Some species seem more tolerant of the treatment. Varieties tested have been limited to those commercially available for Ontario growers. Trial results from both the Harrow research station and on-farm trials at Allegro Acres in Kingsville reveal cucumbers and microgreens as the top candidates for continuous lighting regimes.

“While tomatoes and peppers can handle continuous lighting, we have yet to optimize a lighting strategy for them. That’s something we’ll have to look at further to see if we can get a better response,” said Lanoue.
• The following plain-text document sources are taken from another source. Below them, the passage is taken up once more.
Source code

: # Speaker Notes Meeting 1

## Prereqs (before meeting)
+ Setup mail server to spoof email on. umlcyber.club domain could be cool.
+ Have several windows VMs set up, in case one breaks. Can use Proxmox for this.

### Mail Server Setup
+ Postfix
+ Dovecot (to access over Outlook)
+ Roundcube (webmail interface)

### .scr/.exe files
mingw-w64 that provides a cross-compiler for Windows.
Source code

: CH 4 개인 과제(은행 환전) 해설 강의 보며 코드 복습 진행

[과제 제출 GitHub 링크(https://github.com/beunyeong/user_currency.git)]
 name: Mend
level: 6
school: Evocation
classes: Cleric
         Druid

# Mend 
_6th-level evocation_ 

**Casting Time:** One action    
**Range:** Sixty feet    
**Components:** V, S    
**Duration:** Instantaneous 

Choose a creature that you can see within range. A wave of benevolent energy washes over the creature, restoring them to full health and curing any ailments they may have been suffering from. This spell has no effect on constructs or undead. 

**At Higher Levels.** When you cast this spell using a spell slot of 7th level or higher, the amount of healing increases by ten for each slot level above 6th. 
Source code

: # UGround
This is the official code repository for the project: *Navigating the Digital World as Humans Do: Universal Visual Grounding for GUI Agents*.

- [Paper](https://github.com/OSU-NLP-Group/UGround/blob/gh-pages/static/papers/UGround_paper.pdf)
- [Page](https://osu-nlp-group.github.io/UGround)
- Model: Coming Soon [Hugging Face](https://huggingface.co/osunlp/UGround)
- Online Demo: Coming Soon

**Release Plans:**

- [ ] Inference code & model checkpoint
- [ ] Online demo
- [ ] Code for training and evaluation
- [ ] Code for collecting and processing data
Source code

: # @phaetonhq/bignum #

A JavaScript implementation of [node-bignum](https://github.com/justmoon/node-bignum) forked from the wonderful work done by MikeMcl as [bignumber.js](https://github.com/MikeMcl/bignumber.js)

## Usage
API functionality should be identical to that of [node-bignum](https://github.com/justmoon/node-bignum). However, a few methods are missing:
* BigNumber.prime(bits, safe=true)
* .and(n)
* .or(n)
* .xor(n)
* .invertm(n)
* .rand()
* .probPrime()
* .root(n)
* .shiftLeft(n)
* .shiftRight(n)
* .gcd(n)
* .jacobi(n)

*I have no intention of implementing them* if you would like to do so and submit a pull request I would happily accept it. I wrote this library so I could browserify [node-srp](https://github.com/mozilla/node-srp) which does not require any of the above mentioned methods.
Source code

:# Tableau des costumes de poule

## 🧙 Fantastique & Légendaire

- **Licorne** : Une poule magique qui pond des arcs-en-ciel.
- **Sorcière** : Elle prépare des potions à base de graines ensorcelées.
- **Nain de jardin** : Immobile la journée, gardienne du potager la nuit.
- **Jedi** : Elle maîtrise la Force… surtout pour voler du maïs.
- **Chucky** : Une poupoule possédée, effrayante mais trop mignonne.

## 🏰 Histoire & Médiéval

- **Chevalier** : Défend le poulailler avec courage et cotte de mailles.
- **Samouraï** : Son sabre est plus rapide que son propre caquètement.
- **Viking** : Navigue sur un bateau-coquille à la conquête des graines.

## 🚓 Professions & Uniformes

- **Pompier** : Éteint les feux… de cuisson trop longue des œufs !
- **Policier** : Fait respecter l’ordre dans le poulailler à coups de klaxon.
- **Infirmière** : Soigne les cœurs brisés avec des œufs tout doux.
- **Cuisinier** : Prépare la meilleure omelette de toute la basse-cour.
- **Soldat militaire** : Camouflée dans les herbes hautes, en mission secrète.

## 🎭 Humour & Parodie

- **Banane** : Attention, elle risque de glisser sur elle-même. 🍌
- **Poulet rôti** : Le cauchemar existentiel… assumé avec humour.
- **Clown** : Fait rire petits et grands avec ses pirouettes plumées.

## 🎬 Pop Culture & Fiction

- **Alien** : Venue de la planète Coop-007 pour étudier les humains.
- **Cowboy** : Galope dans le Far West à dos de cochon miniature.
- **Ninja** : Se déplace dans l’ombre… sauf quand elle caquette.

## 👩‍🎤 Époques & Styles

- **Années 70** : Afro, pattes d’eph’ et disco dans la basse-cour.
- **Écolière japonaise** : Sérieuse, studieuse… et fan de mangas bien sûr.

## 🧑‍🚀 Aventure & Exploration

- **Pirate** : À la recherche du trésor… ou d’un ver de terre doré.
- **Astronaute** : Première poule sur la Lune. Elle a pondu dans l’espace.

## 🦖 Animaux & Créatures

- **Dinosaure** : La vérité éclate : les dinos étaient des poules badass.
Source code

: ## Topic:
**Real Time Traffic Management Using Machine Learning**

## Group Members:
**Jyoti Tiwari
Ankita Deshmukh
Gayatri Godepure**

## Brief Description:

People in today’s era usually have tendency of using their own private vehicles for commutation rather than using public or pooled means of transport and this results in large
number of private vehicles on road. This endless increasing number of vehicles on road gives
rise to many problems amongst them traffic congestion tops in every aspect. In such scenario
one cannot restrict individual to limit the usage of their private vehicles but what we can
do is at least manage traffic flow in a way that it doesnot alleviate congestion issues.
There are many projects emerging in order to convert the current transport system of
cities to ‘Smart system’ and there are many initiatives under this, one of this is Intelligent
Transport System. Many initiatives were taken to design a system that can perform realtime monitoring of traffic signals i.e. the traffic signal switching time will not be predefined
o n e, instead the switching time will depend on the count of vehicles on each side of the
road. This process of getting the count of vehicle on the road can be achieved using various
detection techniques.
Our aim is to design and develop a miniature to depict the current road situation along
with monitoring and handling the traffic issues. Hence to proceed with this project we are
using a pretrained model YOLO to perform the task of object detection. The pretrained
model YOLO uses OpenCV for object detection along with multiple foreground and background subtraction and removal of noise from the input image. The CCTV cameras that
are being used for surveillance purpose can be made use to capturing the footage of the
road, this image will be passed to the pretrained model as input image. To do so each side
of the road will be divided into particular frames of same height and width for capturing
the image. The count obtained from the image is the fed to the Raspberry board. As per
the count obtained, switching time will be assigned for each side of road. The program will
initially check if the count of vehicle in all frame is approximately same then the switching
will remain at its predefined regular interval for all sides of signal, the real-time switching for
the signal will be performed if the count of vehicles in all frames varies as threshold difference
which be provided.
He has been studying intensity and spectrum. The Greenhouse Physiology Team has also begun looking at temperature in the greenhouse as another variable, and Lanoue suggests this may be part of the key to achieving similar yields as conventional lighting regimes, but to increase yields under continuous lighting.

Another step in the research is to determine which genes are responsible for allowing photosynthesis and sugar transfer to continue beyond daytime hours.

Lanoue believes the research, and the possibilities it represents, are attracting attention from commercial growers and lighting companies.

Greenhouse growers could reduce their lighting costs and there’s the added benefit of lessening the daytime load on the electrical grid and reducing the greenhouse sector’s climate change footprint.